地域通貨は厳密にいえば通貨ではないが、その性質から通貨と同等の価値を有している擬似的な通貨であるとみなされる。地域通貨の特徴には以下の様なものがある
- NPO団体や商店街、商工会など民間団体によって発行される
- 市町村など公的機関による法的な価値の裏付けがない
- 使用出来る地域や条件には制限が設けられる
- 通貨としての側面よりもコミュニティ内の交流や結びつきが重視される
- 法定貨幣との両替えは基本的に不可能
- 利子がゼロ、又は負の利子が発生する
- 使用期限が設定されることがある
以上のようなものが地域通貨の特徴であるが、地域通貨に条件や定義などはなく上記の特徴から外れた地域通貨も存在する。
地域通貨の主たる目的は地域振興であることが多い。ある特定の地域内で法定通貨のように使用できる地域通貨を発行することによって、地域内での経済取引や人的交流を促進し活性化をめざす。地域通貨は法定通貨のようにモノやサービスとの交換が可能だが、見守りサービス介助サービス、育児サービスなど特定の目的にのみ使用が認められる地域通貨も存在する。
地域通貨は通常利子が発生しないため、預金や貸し付けによる利益を得ることができない。

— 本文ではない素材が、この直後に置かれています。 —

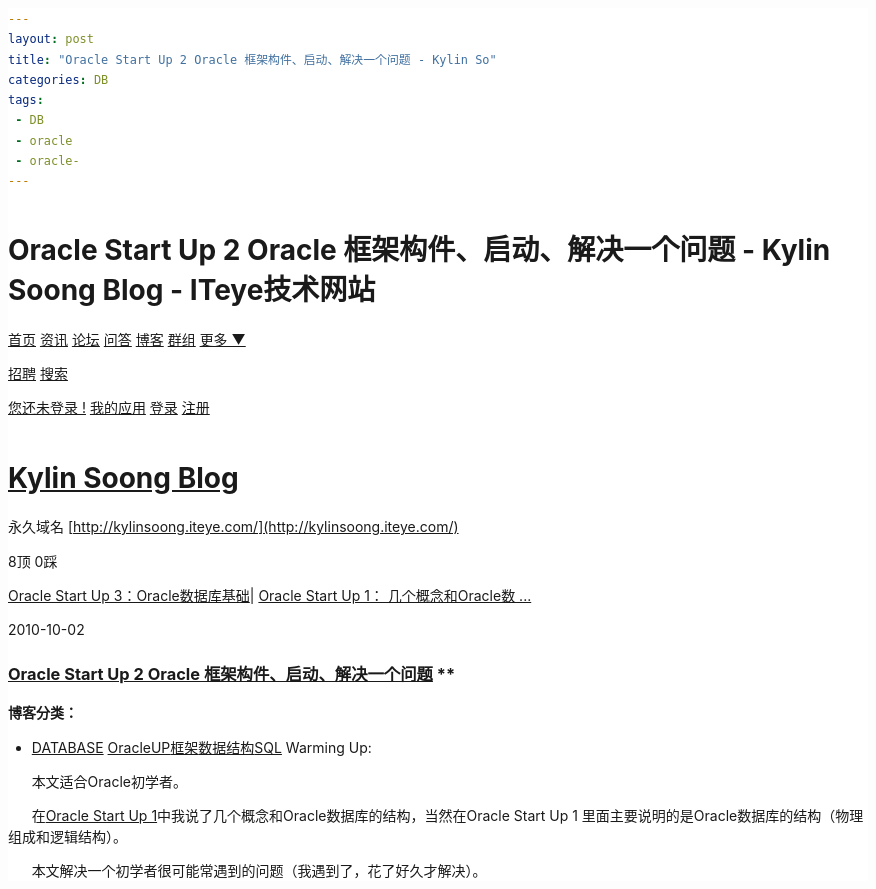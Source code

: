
 ```yaml
---
layout: post
title: "Oracle Start Up 2 Oracle 框架构件、启动、解决一个问题 - Kylin So"
categories: DB
tags: 
 - DB
 - oracle
 - oracle-
--- 
```


# Oracle Start Up 2 Oracle 框架构件、启动、解决一个问题 - Kylin Soong Blog - ITeye技术网站

[首页](http://www.iteye.com/) [资讯](http://www.iteye.com/news) [论坛](http://www.iteye.com/forums) [问答](http://www.iteye.com/ask) [博客](http://www.iteye.com/blogs) [群组](http://www.iteye.com/groups) [更多 ▼](http://kylinsoong.iteye.com/blog/776654#)

[招聘](http://www.iteye.com/job) [搜索](http://www.iteye.com/search)

[您还未登录 !](http://kylinsoong.iteye.com/login "登录") [我的应用](http://www.iteye.com/all) [登录](http://kylinsoong.iteye.com/login) [注册](http://kylinsoong.iteye.com/signup)

# [Kylin Soong Blog](http://kylinsoong.iteye.com/)

永久域名 [http://kylinsoong.iteye.com/](http://kylinsoong.iteye.com/)

8顶
0踩

[Oracle Start Up 3：Oracle数据库基础](http://kylinsoong.iteye.com/blog/777540 "Oracle Start Up 3：Oracle数据库基础 ")| [Oracle Start Up 1： 几个概念和Oracle数 ...](http://kylinsoong.iteye.com/blog/775518 "Oracle Start Up 1： 几个概念和Oracle数据库的物理结构和逻辑结构")

2010-10-02

### [Oracle Start Up 2 Oracle 框架构件、启动、解决一个问题](http://kylinsoong.iteye.com/blog/776654) **

**博客分类：**
* [DATABASE](http://kylinsoong.iteye.com/category/125064)
[Oracle](http://www.iteye.com/blogs/tag/Oracle)[UP](http://www.iteye.com/blogs/tag/UP)[框架](http://www.iteye.com/blogs/tag/%E6%A1%86%E6%9E%B6)[数据结构](http://www.iteye.com/blogs/tag/%E6%95%B0%E6%8D%AE%E7%BB%93%E6%9E%84)[SQL](http://www.iteye.com/blogs/tag/SQL)
Warming Up:

      本文适合Oracle初学者。

      在[Oracle Start Up 1](http://kylinsoong.iteye.com/admin/blogs/775518)中我说了几个概念和Oracle数据库的结构，当然在Oracle Start Up 1 里面主要说明的是Oracle数据库的结构（物理组成和逻辑结构）。

      本文解决一个初学者很可能常遇到的问题（我遇到了，花了好久才解决）。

そのためほぼ全額が消費に回されることになるので、理論的には通貨発行量が直接的に地域経済の活性化に効果を及ぼすことになる。
使用期限が設定されている地域通貨も存在する。このような地域通貨は使用期限が近くなるほど消費の選択肢が実質的に限定されてしまうために通貨の価値は低下する。1千万円の法定通貨ならほしいものがあるまで貯蓄しておけるが、明日が期限の1千万円の地域通貨は今日中に消費しなければ紙くずになってしまう。ムダにしないためにはそれほど欲しくないモノやサービスに消費しなければならず、使い勝手の問題から法定通貨1千万円よりもみなし価値は低くなる。

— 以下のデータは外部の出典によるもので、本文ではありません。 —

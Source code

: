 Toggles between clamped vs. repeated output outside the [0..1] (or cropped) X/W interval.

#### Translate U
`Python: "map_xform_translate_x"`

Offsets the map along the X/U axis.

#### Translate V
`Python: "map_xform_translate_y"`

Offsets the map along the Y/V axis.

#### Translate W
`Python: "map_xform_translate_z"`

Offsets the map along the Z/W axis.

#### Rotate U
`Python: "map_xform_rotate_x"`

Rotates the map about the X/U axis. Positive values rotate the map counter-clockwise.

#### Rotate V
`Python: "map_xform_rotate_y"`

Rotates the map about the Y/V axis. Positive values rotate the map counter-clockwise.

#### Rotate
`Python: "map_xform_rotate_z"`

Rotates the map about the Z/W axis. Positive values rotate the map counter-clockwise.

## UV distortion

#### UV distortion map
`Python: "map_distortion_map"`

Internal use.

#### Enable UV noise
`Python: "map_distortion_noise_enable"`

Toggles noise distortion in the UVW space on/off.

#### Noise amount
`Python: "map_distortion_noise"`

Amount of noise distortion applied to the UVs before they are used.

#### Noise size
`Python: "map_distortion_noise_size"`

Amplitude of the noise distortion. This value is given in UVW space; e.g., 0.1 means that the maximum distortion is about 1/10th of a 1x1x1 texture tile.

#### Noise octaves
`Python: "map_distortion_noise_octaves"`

家電量販店のポイントなども広義では地域通貨の一種に含むとする見方もあるが、地域活性化が主目的であるという立場からすると地域通貨にはなじまない。現在では地域やコミュニティの活性化を主目的として発行されるものを地域通貨とするのが主流である。
地域通貨の問題点として税負担があげられる。法定通貨ではない地域通貨で経済取引が行われると課税は困難であるため、脱税や税逃れの問題が発生する。現在は小規模かつ公共的な側面が強いため地域通貨による取引への課税は行われていないが、地域通貨を悪用しての脱税などを防ぐための取り組みは急務である。